Top of PROVIDED ENTRIES
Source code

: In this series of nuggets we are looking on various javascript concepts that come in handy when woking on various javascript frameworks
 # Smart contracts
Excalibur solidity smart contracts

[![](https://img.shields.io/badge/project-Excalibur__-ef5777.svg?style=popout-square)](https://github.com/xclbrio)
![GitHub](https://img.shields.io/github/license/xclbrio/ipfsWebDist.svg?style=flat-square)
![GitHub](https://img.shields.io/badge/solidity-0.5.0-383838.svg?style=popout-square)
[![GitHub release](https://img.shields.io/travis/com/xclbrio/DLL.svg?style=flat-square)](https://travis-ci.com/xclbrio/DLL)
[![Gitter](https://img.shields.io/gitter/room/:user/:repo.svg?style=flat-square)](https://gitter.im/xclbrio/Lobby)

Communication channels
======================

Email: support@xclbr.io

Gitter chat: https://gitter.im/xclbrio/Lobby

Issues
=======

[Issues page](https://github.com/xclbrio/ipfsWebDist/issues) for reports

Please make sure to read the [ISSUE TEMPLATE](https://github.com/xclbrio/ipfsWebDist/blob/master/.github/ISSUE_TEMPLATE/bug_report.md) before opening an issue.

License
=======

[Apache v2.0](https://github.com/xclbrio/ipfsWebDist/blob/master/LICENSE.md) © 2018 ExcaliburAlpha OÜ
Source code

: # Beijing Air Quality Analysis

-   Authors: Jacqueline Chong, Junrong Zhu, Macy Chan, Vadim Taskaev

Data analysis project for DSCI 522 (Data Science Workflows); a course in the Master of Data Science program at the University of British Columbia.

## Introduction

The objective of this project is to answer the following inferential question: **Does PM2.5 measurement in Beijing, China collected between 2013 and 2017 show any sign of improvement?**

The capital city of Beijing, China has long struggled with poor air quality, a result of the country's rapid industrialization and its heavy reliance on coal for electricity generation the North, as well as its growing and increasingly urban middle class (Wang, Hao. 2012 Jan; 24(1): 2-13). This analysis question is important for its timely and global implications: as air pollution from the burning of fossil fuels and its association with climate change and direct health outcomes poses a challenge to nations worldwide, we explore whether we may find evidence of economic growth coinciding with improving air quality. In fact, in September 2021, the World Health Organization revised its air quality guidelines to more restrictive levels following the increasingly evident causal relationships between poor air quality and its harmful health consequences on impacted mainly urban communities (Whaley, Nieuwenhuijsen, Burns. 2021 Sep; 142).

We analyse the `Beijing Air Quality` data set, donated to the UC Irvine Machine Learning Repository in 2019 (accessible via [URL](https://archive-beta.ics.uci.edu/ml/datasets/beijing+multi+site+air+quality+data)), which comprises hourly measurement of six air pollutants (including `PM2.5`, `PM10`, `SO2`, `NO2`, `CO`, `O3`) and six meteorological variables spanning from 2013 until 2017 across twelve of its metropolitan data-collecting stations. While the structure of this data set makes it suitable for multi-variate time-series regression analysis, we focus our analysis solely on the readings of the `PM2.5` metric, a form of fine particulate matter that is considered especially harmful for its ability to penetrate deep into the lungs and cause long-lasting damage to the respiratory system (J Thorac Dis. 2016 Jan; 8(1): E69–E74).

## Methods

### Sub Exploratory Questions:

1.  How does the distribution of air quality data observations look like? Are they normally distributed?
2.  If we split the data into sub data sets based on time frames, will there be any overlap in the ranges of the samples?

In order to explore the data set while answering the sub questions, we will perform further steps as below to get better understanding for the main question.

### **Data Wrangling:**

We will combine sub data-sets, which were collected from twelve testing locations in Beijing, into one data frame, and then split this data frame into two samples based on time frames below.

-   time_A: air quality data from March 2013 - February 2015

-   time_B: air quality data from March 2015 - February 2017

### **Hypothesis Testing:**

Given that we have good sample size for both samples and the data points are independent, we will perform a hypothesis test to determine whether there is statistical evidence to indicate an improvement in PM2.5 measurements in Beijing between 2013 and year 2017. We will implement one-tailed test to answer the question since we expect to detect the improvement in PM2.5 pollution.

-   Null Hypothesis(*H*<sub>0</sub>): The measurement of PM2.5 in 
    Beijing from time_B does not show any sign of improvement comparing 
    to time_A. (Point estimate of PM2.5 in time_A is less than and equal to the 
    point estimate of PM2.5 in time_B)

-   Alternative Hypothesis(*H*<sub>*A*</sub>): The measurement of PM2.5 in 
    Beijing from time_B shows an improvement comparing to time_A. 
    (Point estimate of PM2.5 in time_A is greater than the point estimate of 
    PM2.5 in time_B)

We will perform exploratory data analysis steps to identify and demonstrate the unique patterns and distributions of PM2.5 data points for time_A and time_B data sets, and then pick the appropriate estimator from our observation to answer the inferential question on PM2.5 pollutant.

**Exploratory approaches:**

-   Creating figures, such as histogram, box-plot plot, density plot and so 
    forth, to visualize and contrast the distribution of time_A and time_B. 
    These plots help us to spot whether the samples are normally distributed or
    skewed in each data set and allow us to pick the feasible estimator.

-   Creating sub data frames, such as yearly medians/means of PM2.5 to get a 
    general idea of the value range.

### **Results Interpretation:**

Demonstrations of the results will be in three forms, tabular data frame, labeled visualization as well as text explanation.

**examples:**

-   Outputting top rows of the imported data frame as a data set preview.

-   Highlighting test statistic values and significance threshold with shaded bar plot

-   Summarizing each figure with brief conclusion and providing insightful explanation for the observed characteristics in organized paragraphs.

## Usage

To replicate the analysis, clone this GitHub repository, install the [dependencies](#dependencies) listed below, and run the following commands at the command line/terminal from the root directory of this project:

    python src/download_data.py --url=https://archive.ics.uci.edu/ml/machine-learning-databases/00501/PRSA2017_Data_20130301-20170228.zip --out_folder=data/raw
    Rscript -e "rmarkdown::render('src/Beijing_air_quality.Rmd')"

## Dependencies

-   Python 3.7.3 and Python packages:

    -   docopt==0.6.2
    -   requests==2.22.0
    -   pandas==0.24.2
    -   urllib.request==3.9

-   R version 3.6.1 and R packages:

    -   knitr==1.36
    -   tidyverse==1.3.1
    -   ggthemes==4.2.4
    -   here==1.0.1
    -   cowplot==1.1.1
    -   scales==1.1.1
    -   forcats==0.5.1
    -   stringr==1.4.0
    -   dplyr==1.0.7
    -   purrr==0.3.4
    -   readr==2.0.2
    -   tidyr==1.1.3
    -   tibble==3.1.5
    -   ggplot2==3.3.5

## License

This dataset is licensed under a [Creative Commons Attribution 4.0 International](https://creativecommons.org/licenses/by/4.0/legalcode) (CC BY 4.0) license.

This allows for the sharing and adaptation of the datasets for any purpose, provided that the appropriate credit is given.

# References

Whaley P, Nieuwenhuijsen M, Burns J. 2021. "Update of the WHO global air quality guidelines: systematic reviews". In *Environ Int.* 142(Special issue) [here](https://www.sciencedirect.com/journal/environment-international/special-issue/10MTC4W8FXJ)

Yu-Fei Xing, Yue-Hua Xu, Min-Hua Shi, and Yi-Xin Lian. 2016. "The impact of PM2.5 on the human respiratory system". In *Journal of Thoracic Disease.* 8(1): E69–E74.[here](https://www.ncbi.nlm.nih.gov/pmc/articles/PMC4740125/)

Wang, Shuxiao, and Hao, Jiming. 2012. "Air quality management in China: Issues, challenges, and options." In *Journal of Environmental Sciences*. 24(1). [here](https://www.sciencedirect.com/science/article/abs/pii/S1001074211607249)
Bottom of PROVIDED ENTRIES
▸ **TASK REQUIREMENTS**
I need every line of the data that has the word "following"; please list them.

▸ **ANSWER TO THIS TASK**
The objective of this project is to answer the following inferential question: **Does PM2.5 measurement in Beijing, China collected between 2013 and 2017 show any sign of improvement?**
The capital city of Beijing, China has long struggled with poor air quality, a result of the country's rapid industrialization and its heavy reliance on coal for electricity generation the North, as well as its growing and increasingly urban middle class (Wang, Hao. 2012 Jan; 24(1): 2-13). This analysis question is important for its timely and global implications: as air pollution from the burning of fossil fuels and its association with climate change and direct health outcomes poses a challenge to nations worldwide, we explore whether we may find evidence of economic growth coinciding with improving air quality. In fact, in September 2021, the World Health Organization revised its air quality guidelines to more restrictive levels following the increasingly evident causal relationships between poor air quality and its harmful health consequences on impacted mainly urban communities (Whaley, Nieuwenhuijsen, Burns. 2021 Sep; 142).
To replicate the analysis, clone this GitHub repository, install the [dependencies](#dependencies) listed below, and run the following commands at the command line/terminal from the root directory of this project:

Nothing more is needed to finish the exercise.